На самом деле та первая семья, с которой я сюда приехал, завершила свое существование несколько лет назад. В силу разных причин. Актерская профессия часто забирает тебя целиком. В какой-­то момент ролей и проектов становится больше, из одной киноэкспедиции уезжаешь в другую, проводишь вне дома по два-­три месяца. А потом приезжаешь — и понимаешь, что ты уже особо-­то и не нужен, и без тебя совершенно спокойно научились жить. Тепла и взаимопонимания нет.

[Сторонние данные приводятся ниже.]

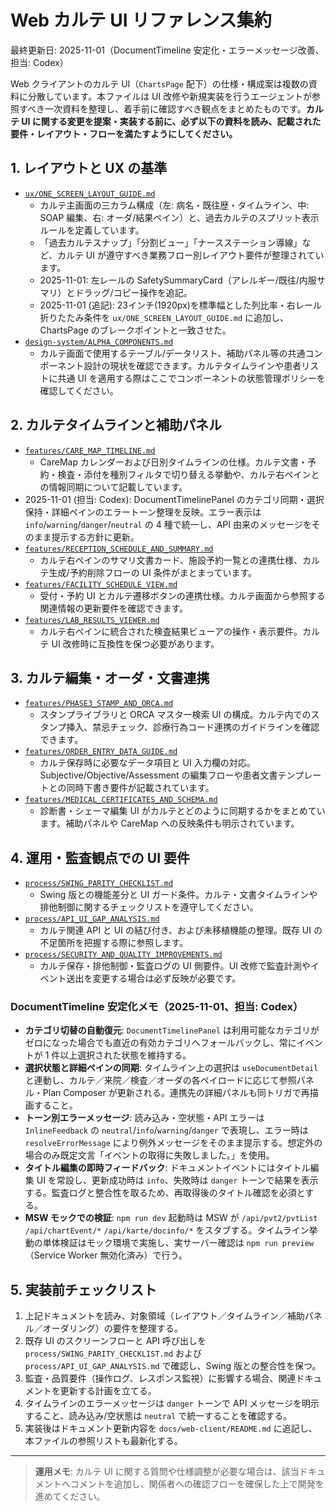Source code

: # Web カルテ UI リファレンス集約

最終更新日: 2025-11-01（DocumentTimeline 安定化・エラーメッセージ改善、担当: Codex）

Web クライアントのカルテ UI（`ChartsPage` 配下）の仕様・構成案は複数の資料に分散しています。本ファイルは UI 改修や新規実装を行うエージェントが参照すべき一次資料を整理し、着手前に確認すべき観点をまとめたものです。**カルテ UI に関する変更を提案・実装する前に、必ず以下の資料を読み、記載された要件・レイアウト・フローを満たすようにしてください。**

## 1. レイアウトと UX の基準
- [`ux/ONE_SCREEN_LAYOUT_GUIDE.md`](ONE_SCREEN_LAYOUT_GUIDE.md)
  - カルテ主画面の三カラム構成（左: 病名・既往歴・タイムライン、中: SOAP 編集、右: オーダ/結果ペイン）と、過去カルテのスプリット表示ルールを定義しています。
  - 「過去カルテスナップ」「分割ビュー」「ナースステーション導線」など、カルテ UI が遵守すべき業務フロー別レイアウト要件が整理されています。
  - 2025-11-01: 左レールの SafetySummaryCard（アレルギー/既往/内服サマリ）とドラッグ/コピー操作を追記。
  - 2025-11-01 (追記): 23インチ(1920px)を標準幅とした列比率・右レール折りたたみ条件を `ux/ONE_SCREEN_LAYOUT_GUIDE.md` に追加し、ChartsPage のブレークポイントと一致させた。
- [`design-system/ALPHA_COMPONENTS.md`](../design-system/ALPHA_COMPONENTS.md)
  - カルテ画面で使用するテーブル/データリスト、補助パネル等の共通コンポーネント設計の現状を確認できます。カルテタイムラインや患者リストに共通 UI を適用する際はここでコンポーネントの状態管理ポリシーを確認してください。

## 2. カルテタイムラインと補助パネル
- [`features/CARE_MAP_TIMELINE.md`](../features/CARE_MAP_TIMELINE.md)
  - CareMap カレンダーおよび日別タイムラインの仕様。カルテ文書・予約・検査・添付を種別フィルタで切り替える挙動や、カルテ右ペインとの情報同期について記載しています。
- 2025-11-01 (担当: Codex): DocumentTimelinePanel のカテゴリ同期・選択保持・詳細ペインのエラートーン整理を反映。エラー表示は `info`/`warning`/`danger`/`neutral` の 4 種で統一し、API 由来のメッセージをそのまま提示する方針に更新。
- [`features/RECEPTION_SCHEDULE_AND_SUMMARY.md`](../features/RECEPTION_SCHEDULE_AND_SUMMARY.md)
  - カルテ右ペインのサマリ文書カード、施設予約一覧との連携仕様、カルテ生成/予約削除フローの UI 条件がまとまっています。
- [`features/FACILITY_SCHEDULE_VIEW.md`](../features/FACILITY_SCHEDULE_VIEW.md)
  - 受付・予約 UI とカルテ遷移ボタンの連携仕様。カルテ画面から参照する関連情報の更新要件を確認できます。
- [`features/LAB_RESULTS_VIEWER.md`](../features/LAB_RESULTS_VIEWER.md)
  - カルテ右ペインに統合された検査結果ビューアの操作・表示要件。カルテ UI 改修時に互換性を保つ必要があります。

## 3. カルテ編集・オーダ・文書連携
- [`features/PHASE3_STAMP_AND_ORCA.md`](../features/PHASE3_STAMP_AND_ORCA.md)
  - スタンプライブラリと ORCA マスター検索 UI の構成。カルテ内でのスタンプ挿入、禁忌チェック、診療行為コード連携のガイドラインを確認できます。
- [`features/ORDER_ENTRY_DATA_GUIDE.md`](../features/ORDER_ENTRY_DATA_GUIDE.md)
  - カルテ保存時に必要なデータ項目と UI 入力欄の対応。Subjective/Objective/Assessment の編集フローや患者文書テンプレートとの同時下書き要件が記載されています。
- [`features/MEDICAL_CERTIFICATES_AND_SCHEMA.md`](../features/MEDICAL_CERTIFICATES_AND_SCHEMA.md)
  - 診断書・シェーマ編集 UI がカルテとどのように同期するかをまとめています。補助パネルや CareMap への反映条件も明示されています。

## 4. 運用・監査観点での UI 要件
- [`process/SWING_PARITY_CHECKLIST.md`](../process/SWING_PARITY_CHECKLIST.md)
  - Swing 版との機能差分と UI ガード条件。カルテ・文書タイムラインや排他制御に関するチェックリストを遵守してください。
- [`process/API_UI_GAP_ANALYSIS.md`](../process/API_UI_GAP_ANALYSIS.md)
  - カルテ関連 API と UI の結び付き、および未移植機能の整理。既存 UI の不足箇所を把握する際に参照します。
- [`process/SECURITY_AND_QUALITY_IMPROVEMENTS.md`](../process/SECURITY_AND_QUALITY_IMPROVEMENTS.md)
  - カルテ保存・排他制御・監査ログの UI 側要件。UI 改修で監査計測やイベント送出を変更する場合は必ず反映が必要です。

### DocumentTimeline 安定化メモ（2025-11-01、担当: Codex）
- **カテゴリ切替の自動復元**: `DocumentTimelinePanel` は利用可能なカテゴリがゼロになった場合でも直近の有効カテゴリへフォールバックし、常にイベントが 1 件以上選択された状態を維持する。
- **選択状態と詳細ペインの同期**: タイムライン上の選択は `useDocumentDetail` と連動し、カルテ／来院／検査／オーダの各ペイロードに応じて参照パネル・Plan Composer が更新される。連携先の詳細パネルも同トリガで再描画すること。
- **トーン別エラーメッセージ**: 読み込み・空状態・API エラーは `InlineFeedback` の `neutral`/`info`/`warning`/`danger` で表現し、エラー時は `resolveErrorMessage` により例外メッセージをそのまま提示する。想定外の場合のみ既定文言「イベントの取得に失敗しました。」を使用。
- **タイトル編集の即時フィードバック**: ドキュメントイベントにはタイトル編集 UI を常設し、更新成功時は `info`、失敗時は `danger` トーンで結果を表示する。監査ログと整合性を取るため、再取得後のタイトル確認を必須とする。
- **MSW モックでの検証**: `npm run dev` 起動時は MSW が `/api/pvt2/pvtList` `/api/chartEvent/*` `/api/karte/docinfo/*` をスタブする。タイムライン挙動の単体検証はモック環境で実施し、実サーバー確認は `npm run preview`（Service Worker 無効化済み）で行う。

## 5. 実装前チェックリスト
1. 上記ドキュメントを読み、対象領域（レイアウト／タイムライン／補助パネル／オーダリング）の要件を整理する。
2. 既存 UI のスクリーンフローと API 呼び出しを `process/SWING_PARITY_CHECKLIST.md` および `process/API_UI_GAP_ANALYSIS.md` で確認し、Swing 版との整合性を保つ。
3. 監査・品質要件（操作ログ、レスポンス監視）に影響する場合、関連ドキュメントを更新する計画を立てる。
4. タイムラインのエラーメッセージは `danger` トーンで API メッセージを明示すること、読み込み/空状態は `neutral` で統一することを確認する。
5. 実装後はドキュメント更新内容を `docs/web-client/README.md` に追記し、本ファイルの参照リストも最新化する。

---

> **運用メモ**: カルテ UI に関する質問や仕様調整が必要な場合は、該当ドキュメントへコメントを追加し、関係者への確認フローを確保した上で開発を進めてください。
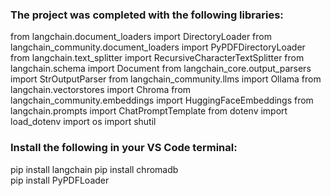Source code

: <h3> The project was completed with the following libraries: </h3>
<body>

  from langchain.document_loaders import DirectoryLoader
from langchain_community.document_loaders import PyPDFDirectoryLoader
from langchain.text_splitter import RecursiveCharacterTextSplitter
from langchain.schema import Document
from langchain_core.output_parsers import StrOutputParser
from langchain_community.llms import Ollama
from langchain.vectorstores import Chroma
from langchain_community.embeddings import HuggingFaceEmbeddings
from langchain.prompts import ChatPromptTemplate 
from dotenv import load_dotenv
import os
import shutil
</body>

<h3> Install the following in your VS Code terminal: </h3>
<body> 

  pip install langchain 
pip install chromadb  
pip install PyPDFLoader 
</body>
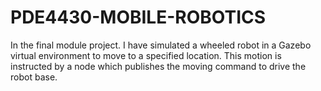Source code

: # PDE4430-MOBILE-ROBOTICS
In the final module project. I have simulated a wheeled robot in a Gazebo virtual  environment to move to a specified location. This motion is instructed by a node  which publishes the moving command to drive the robot base.

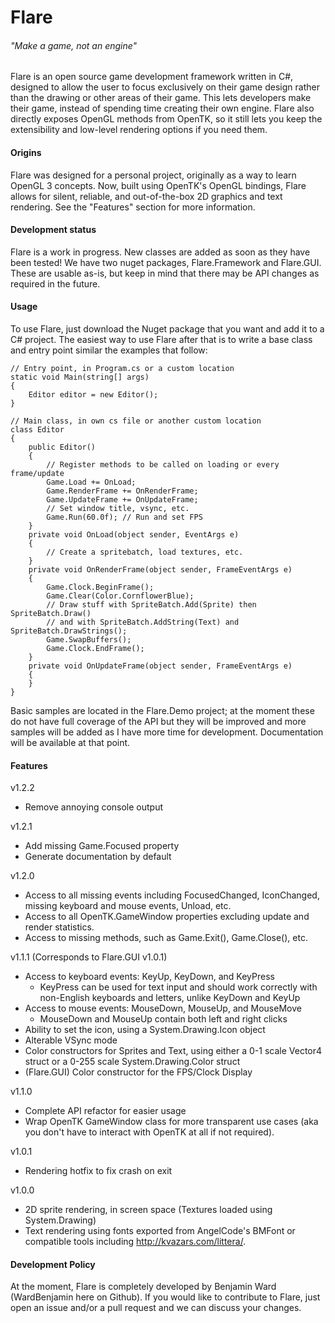 # Flare
###### "Make a game, not an engine"

Flare is an open source game development framework written in C#, designed to allow the user to focus exclusively on their game design rather than the drawing or other areas of their game. This lets developers make their game, instead of spending time creating their own engine. Flare also directly exposes OpenGL methods from OpenTK, so it still lets you keep the extensibility and low-level rendering options if you need them.

#### Origins

Flare was designed for a personal project, originally as a way to learn OpenGL 3 concepts. Now, built using OpenTK's OpenGL bindings, Flare allows for silent, reliable, and out-of-the-box 2D graphics and text rendering. See the "Features" section for more information.

#### Development status

Flare is a work in progress. New classes are added as soon as they have been tested! We have two nuget packages, Flare.Framework and Flare.GUI. These are usable as-is, but keep in mind that there may be API changes as required in the future.

#### Usage

To use Flare, just download the Nuget package that you want and add it to a C# project. The easiest way to use Flare after that is to write a base class and entry point similar the examples that follow: 

    // Entry point, in Program.cs or a custom location
    static void Main(string[] args)
    {
        Editor editor = new Editor();
    }
    
    // Main class, in own cs file or another custom location
    class Editor
    {
        public Editor()
        {
            // Register methods to be called on loading or every frame/update
            Game.Load += OnLoad;
            Game.RenderFrame += OnRenderFrame;
            Game.UpdateFrame += OnUpdateFrame;
            // Set window title, vsync, etc.
            Game.Run(60.0f); // Run and set FPS
        }
        private void OnLoad(object sender, EventArgs e)
        {
            // Create a spritebatch, load textures, etc.
        }
        private void OnRenderFrame(object sender, FrameEventArgs e)
        {
            Game.Clock.BeginFrame();
            Game.Clear(Color.CornflowerBlue);
            // Draw stuff with SpriteBatch.Add(Sprite) then SpriteBatch.Draw() 
            // and with SpriteBatch.AddString(Text) and SpriteBatch.DrawStrings();
            Game.SwapBuffers();
            Game.Clock.EndFrame();
        }
        private void OnUpdateFrame(object sender, FrameEventArgs e)
        {
        }
    }

Basic samples are located in the Flare.Demo project; at the moment these do not have full coverage of the API but they will be improved and more samples will be added as I have more time for development. Documentation will be available at that point.

#### Features
v1.2.2
 - Remove annoying console output

v1.2.1
 - Add missing Game.Focused property
 - Generate documentation by default

v1.2.0
 - Access to all missing events including FocusedChanged, IconChanged, missing keyboard and mouse events, Unload, etc.
 - Access to all OpenTK.GameWindow properties excluding update and render statistics.
 - Access to missing methods, such as Game.Exit(), Game.Close(), etc.

v1.1.1 (Corresponds to Flare.GUI v1.0.1)
 - Access to keyboard events: KeyUp, KeyDown, and KeyPress
   - KeyPress can be used for text input and should work correctly with non-English keyboards and letters, unlike KeyDown and KeyUp
 - Access to mouse events: MouseDown, MouseUp, and MouseMove
   - MouseDown and MouseUp contain both left and right clicks
 - Ability to set the icon, using a System.Drawing.Icon object
 - Alterable VSync mode
 - Color constructors for Sprites and Text, using either a 0-1 scale Vector4 struct or a 0-255 scale System.Drawing.Color struct
 - (Flare.GUI) Color constructor for the FPS/Clock Display

v1.1.0
 - Complete API refactor for easier usage
 - Wrap OpenTK GameWindow class for more transparent use cases (aka you don't have to interact with OpenTK at all if not required).

v1.0.1
 - Rendering hotfix to fix crash on exit

v1.0.0
 - 2D sprite rendering, in screen space (Textures loaded using System.Drawing)
 - Text rendering using fonts exported from AngelCode's BMFont or compatible tools including http://kvazars.com/littera/.

#### Development Policy

At the moment, Flare is completely developed by Benjamin Ward (WardBenjamin here on Github). If you would like to contribute to Flare, just open an issue and/or a pull request and we can discuss your changes.

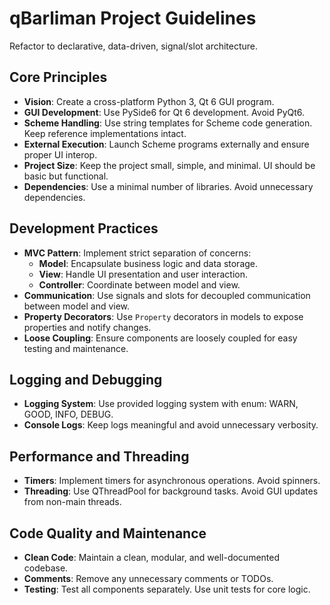 # qBarliman Project Guidelines

Refactor to declarative, data-driven, signal/slot architecture.

## Core Principles

- **Vision**: Create a cross-platform Python 3, Qt 6 GUI program.
- **GUI Development**: Use PySide6 for Qt 6 development. Avoid PyQt6.
- **Scheme Handling**: Use string templates for Scheme code generation. Keep reference implementations intact.
- **External Execution**: Launch Scheme programs externally and ensure proper UI interop.
- **Project Size**: Keep the project small, simple, and minimal. UI should be basic but functional.
- **Dependencies**: Use a minimal number of libraries. Avoid unnecessary dependencies.

## Development Practices

- **MVC Pattern**: Implement strict separation of concerns:
  - **Model**: Encapsulate business logic and data storage.
  - **View**: Handle UI presentation and user interaction.
  - **Controller**: Coordinate between model and view.
- **Communication**: Use signals and slots for decoupled communication between model and view.
- **Property Decorators**: Use `Property` decorators in models to expose properties and notify changes.
- **Loose Coupling**: Ensure components are loosely coupled for easy testing and maintenance.

## Logging and Debugging

- **Logging System**: Use provided logging system with enum: WARN, GOOD, INFO, DEBUG.
- **Console Logs**: Keep logs meaningful and avoid unnecessary verbosity.

## Performance and Threading

- **Timers**: Implement timers for asynchronous operations. Avoid spinners.
- **Threading**: Use QThreadPool for background tasks. Avoid GUI updates from non-main threads.

## Code Quality and Maintenance

- **Clean Code**: Maintain a clean, modular, and well-documented codebase.
- **Comments**: Remove any unnecessary comments or TODOs.
- **Testing**: Test all components separately. Use unit tests for core logic.
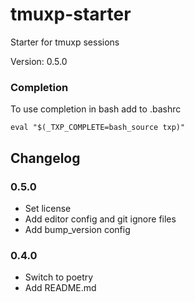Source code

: # tmuxp-starter

Starter for tmuxp sessions

Version: 0.5.0

### Completion

To use completion in bash add to .bashrc

    eval "$(_TXP_COMPLETE=bash_source txp)"

## Changelog

### 0.5.0

* Set license
* Add editor config and git ignore files
* Add bump_version config

### 0.4.0

* Switch to poetry
* Add README.md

— Нужна энергетическая подпитка от отношений?

— Дом для меня — некая душевная лечебница, место, где ты должен быть уверен, что тебя действительно любят, ценят и ждут. И всегда тебе рады. Даже если иногда ты бываешь слаб, немощен и с неудовлетворительным достатком, тебя все равно будут любить.

— Это больше похоже на материнскую любовь.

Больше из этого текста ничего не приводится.